As a longtime teacher, I used to think leadership by example was the ticket. I surmised that if a teacher set the tone of disciplined scholarship, students would catch it and become their own teachers. It worked for about 20 percent of the students, not a very good ratio. Then, I thought I would be a little heavy handed. That worked on about half of the students—some like to be prodded and cajoled into doing their best. Thus, for the last part of my career, let’s say my “mature” years, I quit thinking about leadership altogether and relaxed, enjoying the subject matter at hand and watching lightbulbs go off above my students’ heads. That relaxed and even playful attitude produced more fruit than the other methods and I liked teaching much better.
But I have come to believe that honesty and integrity are the hallmarks of truly good leadership. Acknowledging that we all have the dregs of forbidden fruit flowing in our veins, we should look for those who have settled upon lofty principles and responded to a high calling. In a democracy, a true leader should be a representative of the best deeds and words of the constituency and their agreed-upon creed, namely the Constitution.

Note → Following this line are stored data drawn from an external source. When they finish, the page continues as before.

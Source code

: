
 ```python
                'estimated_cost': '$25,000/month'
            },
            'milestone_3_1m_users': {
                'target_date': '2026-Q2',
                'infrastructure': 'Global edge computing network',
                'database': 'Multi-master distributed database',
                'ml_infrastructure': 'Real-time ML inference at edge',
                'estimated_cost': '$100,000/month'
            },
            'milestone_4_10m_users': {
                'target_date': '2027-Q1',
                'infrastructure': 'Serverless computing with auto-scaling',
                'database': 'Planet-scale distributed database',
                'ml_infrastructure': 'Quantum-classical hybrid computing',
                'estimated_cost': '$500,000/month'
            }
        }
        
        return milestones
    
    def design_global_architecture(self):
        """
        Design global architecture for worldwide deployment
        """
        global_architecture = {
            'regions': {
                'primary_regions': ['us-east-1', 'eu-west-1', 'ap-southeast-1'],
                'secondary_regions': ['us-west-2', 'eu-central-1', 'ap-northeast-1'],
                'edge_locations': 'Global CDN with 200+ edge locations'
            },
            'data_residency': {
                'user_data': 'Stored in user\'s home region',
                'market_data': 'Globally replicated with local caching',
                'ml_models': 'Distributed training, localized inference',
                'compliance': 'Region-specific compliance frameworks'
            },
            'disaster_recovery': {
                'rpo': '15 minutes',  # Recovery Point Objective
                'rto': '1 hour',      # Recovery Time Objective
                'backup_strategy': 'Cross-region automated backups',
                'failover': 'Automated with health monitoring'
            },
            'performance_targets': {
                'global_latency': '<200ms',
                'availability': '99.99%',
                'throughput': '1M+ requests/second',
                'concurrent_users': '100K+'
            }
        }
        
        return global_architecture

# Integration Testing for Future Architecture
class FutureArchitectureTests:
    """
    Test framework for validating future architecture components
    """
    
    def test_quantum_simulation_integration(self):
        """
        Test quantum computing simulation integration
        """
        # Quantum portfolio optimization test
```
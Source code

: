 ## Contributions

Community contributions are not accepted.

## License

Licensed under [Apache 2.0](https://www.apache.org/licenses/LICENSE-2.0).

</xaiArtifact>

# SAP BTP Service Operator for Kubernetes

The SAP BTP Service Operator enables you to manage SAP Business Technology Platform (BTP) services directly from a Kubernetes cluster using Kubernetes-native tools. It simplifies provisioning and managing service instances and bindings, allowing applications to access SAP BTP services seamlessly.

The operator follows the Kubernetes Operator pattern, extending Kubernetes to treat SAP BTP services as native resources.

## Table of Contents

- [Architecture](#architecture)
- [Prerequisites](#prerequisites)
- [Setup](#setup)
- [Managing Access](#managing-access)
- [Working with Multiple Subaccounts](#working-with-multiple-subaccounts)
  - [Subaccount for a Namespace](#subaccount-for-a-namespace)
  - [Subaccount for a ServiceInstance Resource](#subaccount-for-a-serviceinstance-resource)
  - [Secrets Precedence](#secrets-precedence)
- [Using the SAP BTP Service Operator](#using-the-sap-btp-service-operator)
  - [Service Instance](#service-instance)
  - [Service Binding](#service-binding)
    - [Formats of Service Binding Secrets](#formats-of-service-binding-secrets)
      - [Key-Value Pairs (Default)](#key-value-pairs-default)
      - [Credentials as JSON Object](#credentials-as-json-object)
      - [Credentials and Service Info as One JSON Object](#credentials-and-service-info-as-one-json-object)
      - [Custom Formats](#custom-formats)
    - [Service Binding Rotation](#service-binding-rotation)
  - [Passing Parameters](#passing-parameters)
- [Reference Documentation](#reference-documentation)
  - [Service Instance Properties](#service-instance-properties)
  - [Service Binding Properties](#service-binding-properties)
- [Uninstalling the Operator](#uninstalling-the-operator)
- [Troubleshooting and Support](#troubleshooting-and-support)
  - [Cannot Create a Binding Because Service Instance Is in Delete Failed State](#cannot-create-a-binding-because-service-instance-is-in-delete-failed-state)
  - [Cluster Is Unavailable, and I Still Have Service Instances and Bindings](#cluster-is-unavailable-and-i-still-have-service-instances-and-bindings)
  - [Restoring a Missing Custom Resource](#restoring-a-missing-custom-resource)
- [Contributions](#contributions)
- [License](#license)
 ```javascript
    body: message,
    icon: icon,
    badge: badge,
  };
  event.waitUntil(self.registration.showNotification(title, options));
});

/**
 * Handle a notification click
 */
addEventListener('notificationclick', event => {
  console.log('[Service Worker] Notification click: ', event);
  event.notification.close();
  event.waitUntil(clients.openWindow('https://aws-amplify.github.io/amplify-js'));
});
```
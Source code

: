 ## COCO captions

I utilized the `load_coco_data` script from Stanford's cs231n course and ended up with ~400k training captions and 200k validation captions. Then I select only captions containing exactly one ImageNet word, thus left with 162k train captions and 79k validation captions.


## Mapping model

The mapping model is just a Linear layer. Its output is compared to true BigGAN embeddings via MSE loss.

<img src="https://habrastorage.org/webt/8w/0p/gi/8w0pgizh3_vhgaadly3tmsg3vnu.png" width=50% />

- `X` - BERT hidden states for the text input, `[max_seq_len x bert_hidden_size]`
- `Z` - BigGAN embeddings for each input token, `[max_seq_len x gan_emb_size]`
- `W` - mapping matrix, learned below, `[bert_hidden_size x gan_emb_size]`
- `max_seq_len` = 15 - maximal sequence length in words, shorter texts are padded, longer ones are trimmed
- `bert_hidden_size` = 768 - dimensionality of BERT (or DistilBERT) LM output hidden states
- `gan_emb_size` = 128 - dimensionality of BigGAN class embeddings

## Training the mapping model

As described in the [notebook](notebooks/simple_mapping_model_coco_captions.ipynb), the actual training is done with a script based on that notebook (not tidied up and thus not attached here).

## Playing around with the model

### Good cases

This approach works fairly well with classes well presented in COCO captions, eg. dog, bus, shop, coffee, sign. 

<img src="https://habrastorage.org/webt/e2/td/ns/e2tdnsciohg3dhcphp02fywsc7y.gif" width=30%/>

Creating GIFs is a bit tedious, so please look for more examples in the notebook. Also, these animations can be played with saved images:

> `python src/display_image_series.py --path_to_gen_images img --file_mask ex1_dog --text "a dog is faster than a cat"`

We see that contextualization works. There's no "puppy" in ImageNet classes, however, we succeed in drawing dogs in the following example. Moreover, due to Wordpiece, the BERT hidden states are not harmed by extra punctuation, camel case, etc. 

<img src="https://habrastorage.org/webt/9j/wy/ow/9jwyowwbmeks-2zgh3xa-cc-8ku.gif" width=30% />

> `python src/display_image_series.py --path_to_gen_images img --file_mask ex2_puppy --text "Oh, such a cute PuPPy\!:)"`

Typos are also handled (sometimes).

For example, if that document is based on a worldview that acknowledges Providence, and if the folks who elected the leader largely subscribe to a Judeo-Christian credo, then the representative should exhibit a friendly attitude towards holy writ and principles set forth there, including the Ten Commandments. They should pay particular attention to the one forbidding bearing false witness. Nothing damages credibility more than being caught in a lie.

I damaged my credibility in my own household one time by trying to make a joke. I told our children a “polar bear mass” was coming, punning on “polar air mass.” When the ferocious white creatures did not materialize, the kids were disappointed, not just that the bears did not show up, but that Daddy had encouraged false expectations. From then on, when I said anything that sounded a little off, they would ask, “for real?”